§ Exercise description: Starting with the first line of the material, reproduce exactly each line up to and including the one that contains "- Documentation improvements", leaving out every picture.

§ Dataset extract:
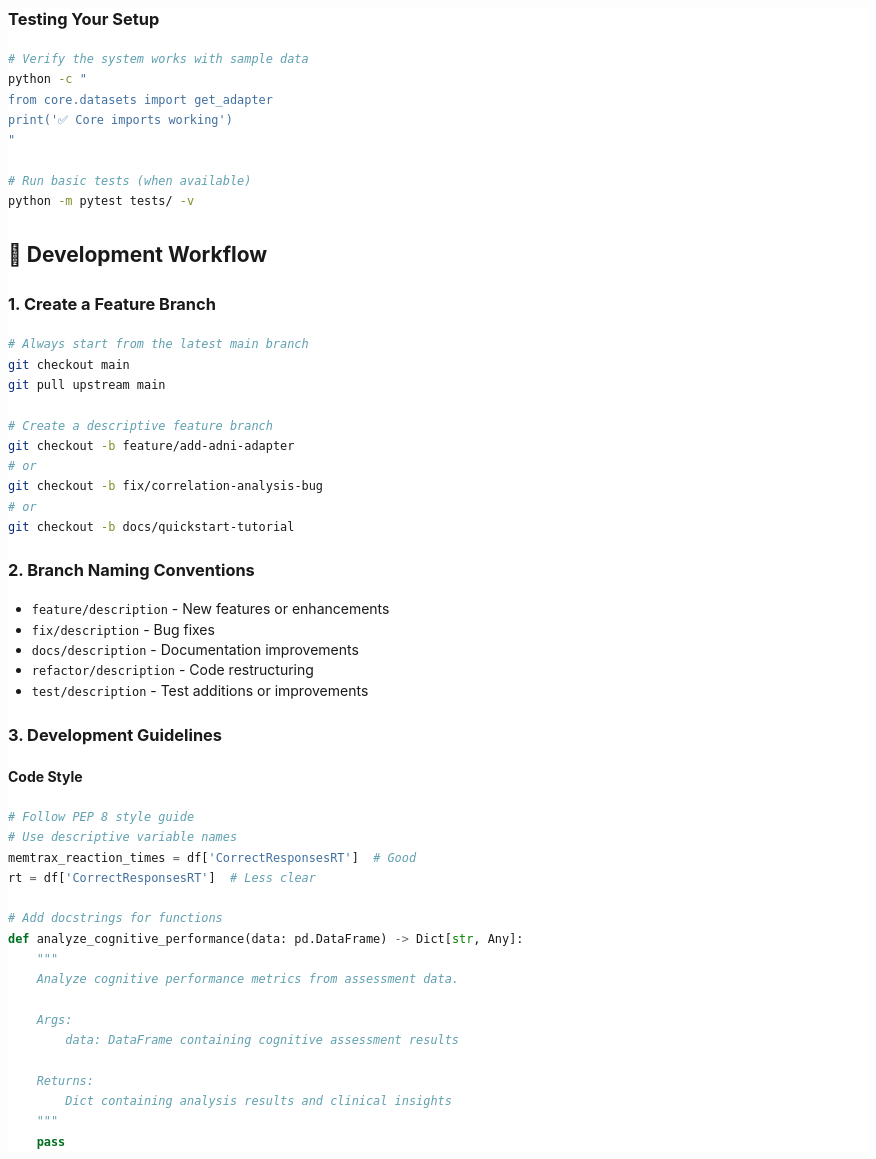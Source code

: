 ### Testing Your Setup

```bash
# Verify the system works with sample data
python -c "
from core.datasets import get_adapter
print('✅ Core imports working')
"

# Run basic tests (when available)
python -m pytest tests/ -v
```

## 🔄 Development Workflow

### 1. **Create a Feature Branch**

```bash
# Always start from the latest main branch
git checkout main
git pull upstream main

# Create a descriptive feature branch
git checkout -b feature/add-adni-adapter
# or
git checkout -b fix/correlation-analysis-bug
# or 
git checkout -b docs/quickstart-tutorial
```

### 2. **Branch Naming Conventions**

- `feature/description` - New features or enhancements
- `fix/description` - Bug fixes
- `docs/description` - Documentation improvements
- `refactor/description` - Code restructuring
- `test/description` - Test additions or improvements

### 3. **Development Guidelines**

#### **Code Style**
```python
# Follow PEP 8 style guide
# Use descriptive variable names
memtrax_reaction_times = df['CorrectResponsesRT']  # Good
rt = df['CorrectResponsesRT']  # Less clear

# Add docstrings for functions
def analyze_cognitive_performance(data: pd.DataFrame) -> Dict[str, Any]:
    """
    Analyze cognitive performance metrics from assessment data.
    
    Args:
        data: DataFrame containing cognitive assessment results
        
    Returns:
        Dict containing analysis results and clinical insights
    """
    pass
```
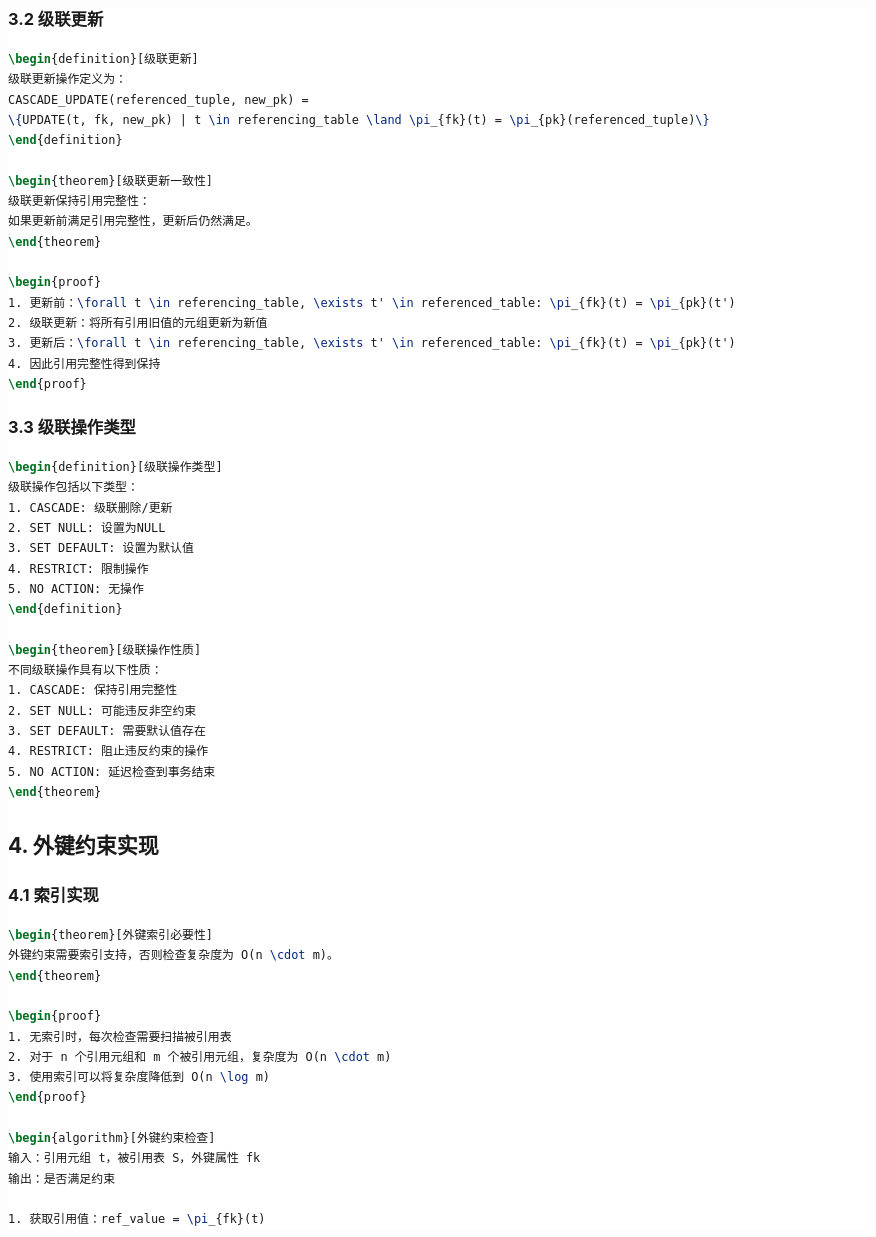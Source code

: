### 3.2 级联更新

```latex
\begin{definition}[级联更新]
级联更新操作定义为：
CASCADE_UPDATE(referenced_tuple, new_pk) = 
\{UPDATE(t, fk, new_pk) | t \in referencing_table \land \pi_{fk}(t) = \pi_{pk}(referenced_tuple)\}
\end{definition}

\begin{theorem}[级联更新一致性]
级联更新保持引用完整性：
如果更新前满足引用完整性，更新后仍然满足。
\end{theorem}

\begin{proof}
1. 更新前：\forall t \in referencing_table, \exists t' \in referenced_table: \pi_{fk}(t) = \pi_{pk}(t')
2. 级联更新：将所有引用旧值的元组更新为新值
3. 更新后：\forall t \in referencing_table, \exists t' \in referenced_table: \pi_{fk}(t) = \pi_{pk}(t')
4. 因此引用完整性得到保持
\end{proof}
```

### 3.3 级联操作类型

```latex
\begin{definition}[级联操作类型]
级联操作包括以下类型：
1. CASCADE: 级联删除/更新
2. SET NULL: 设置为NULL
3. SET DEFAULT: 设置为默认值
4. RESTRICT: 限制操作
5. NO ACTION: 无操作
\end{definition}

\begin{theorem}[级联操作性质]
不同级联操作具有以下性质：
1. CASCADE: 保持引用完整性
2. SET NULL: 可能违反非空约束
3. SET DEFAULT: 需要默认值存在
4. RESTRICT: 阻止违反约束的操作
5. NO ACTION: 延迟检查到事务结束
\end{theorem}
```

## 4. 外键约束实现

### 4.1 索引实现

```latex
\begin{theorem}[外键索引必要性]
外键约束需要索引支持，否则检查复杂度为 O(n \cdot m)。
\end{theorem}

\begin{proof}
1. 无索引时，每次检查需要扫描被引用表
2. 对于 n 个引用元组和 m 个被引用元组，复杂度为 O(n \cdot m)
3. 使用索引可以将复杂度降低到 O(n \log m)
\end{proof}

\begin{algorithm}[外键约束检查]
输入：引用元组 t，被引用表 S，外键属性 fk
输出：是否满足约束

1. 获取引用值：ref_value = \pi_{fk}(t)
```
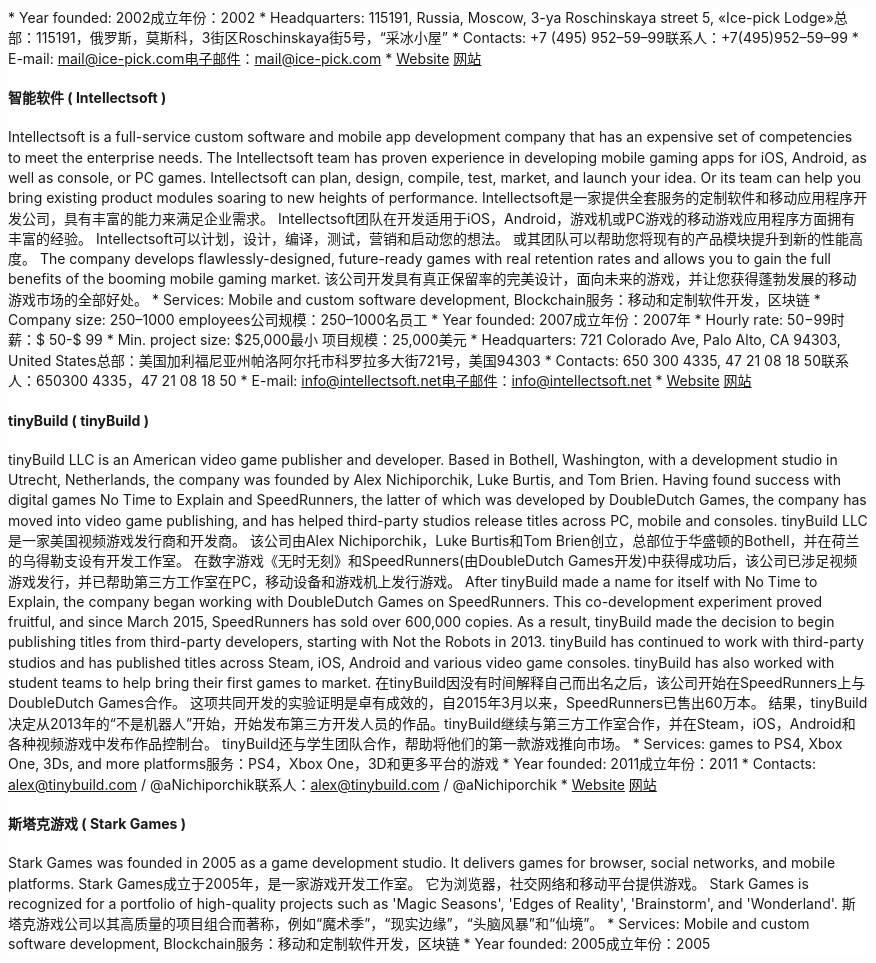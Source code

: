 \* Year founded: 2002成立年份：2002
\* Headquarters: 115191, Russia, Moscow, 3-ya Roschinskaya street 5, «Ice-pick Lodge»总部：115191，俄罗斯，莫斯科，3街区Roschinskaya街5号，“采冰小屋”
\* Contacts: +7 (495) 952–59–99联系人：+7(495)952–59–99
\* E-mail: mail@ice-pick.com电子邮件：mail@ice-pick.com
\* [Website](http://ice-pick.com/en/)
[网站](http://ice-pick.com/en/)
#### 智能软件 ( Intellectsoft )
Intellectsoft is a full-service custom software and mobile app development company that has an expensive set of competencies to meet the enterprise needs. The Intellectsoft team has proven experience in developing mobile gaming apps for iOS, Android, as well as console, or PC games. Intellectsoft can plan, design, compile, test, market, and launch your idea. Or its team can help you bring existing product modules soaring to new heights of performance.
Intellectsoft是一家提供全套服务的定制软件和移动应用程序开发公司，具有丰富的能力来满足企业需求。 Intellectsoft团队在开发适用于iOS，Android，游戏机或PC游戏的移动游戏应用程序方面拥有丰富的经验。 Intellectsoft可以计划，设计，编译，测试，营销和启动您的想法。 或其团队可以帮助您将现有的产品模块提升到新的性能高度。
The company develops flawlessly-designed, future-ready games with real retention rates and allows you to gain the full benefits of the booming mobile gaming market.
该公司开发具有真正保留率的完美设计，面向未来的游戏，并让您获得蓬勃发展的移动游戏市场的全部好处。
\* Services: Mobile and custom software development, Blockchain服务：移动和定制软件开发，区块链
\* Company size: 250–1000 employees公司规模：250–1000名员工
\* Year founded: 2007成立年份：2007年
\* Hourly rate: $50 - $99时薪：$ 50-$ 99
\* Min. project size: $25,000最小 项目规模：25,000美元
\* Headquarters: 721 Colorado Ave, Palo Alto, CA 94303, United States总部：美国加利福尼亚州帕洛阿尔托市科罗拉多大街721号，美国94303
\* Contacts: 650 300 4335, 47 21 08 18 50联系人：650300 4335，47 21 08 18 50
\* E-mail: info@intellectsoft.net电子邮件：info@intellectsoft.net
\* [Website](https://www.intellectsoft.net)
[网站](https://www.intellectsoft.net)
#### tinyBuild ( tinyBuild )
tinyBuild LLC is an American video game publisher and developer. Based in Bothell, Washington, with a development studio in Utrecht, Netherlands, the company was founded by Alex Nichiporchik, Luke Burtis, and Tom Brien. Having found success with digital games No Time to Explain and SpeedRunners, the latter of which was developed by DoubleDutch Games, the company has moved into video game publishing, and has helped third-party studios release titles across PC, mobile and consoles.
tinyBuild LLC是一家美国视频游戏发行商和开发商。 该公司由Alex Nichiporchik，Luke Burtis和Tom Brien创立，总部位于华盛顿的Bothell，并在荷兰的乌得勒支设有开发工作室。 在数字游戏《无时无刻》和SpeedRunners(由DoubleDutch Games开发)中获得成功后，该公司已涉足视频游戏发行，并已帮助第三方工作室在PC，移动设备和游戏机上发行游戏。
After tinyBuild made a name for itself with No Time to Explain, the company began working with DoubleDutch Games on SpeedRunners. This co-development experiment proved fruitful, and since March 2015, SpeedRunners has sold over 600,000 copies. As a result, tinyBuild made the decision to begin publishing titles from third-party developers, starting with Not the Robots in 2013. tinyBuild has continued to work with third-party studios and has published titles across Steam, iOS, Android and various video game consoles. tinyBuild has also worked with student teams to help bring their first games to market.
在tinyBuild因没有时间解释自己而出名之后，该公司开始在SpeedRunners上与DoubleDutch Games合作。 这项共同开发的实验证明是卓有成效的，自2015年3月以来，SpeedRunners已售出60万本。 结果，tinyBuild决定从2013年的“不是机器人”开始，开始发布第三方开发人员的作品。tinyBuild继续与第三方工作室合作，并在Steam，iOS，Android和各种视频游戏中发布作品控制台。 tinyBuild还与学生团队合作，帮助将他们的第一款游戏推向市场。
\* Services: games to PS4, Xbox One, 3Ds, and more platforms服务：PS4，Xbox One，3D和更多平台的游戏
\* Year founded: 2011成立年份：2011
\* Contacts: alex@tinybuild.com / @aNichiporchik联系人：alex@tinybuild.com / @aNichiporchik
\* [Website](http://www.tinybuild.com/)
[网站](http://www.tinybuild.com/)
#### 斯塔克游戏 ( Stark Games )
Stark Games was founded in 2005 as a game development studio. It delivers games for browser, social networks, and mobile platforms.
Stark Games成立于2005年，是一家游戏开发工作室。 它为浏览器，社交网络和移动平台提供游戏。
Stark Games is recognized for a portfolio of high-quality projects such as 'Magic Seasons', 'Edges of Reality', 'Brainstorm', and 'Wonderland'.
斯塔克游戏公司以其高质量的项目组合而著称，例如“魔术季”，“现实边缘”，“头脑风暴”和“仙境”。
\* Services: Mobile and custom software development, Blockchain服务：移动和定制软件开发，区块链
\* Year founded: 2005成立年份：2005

§ Solution for this task:
Source code

: ### Testing Your Setup

```bash
# Verify the system works with sample data
python -c "
from core.datasets import get_adapter
print('✅ Core imports working')
"

# Run basic tests (when available)
python -m pytest tests/ -v
```

## 🔄 Development Workflow

### 1. **Create a Feature Branch**

```bash
# Always start from the latest main branch
git checkout main
git pull upstream main

# Create a descriptive feature branch
git checkout -b feature/add-adni-adapter
# or
git checkout -b fix/correlation-analysis-bug
# or 
git checkout -b docs/quickstart-tutorial
```

### 2. **Branch Naming Conventions**

- `feature/description` - New features or enhancements
- `fix/description` - Bug fixes
- `docs/description` - Documentation improvements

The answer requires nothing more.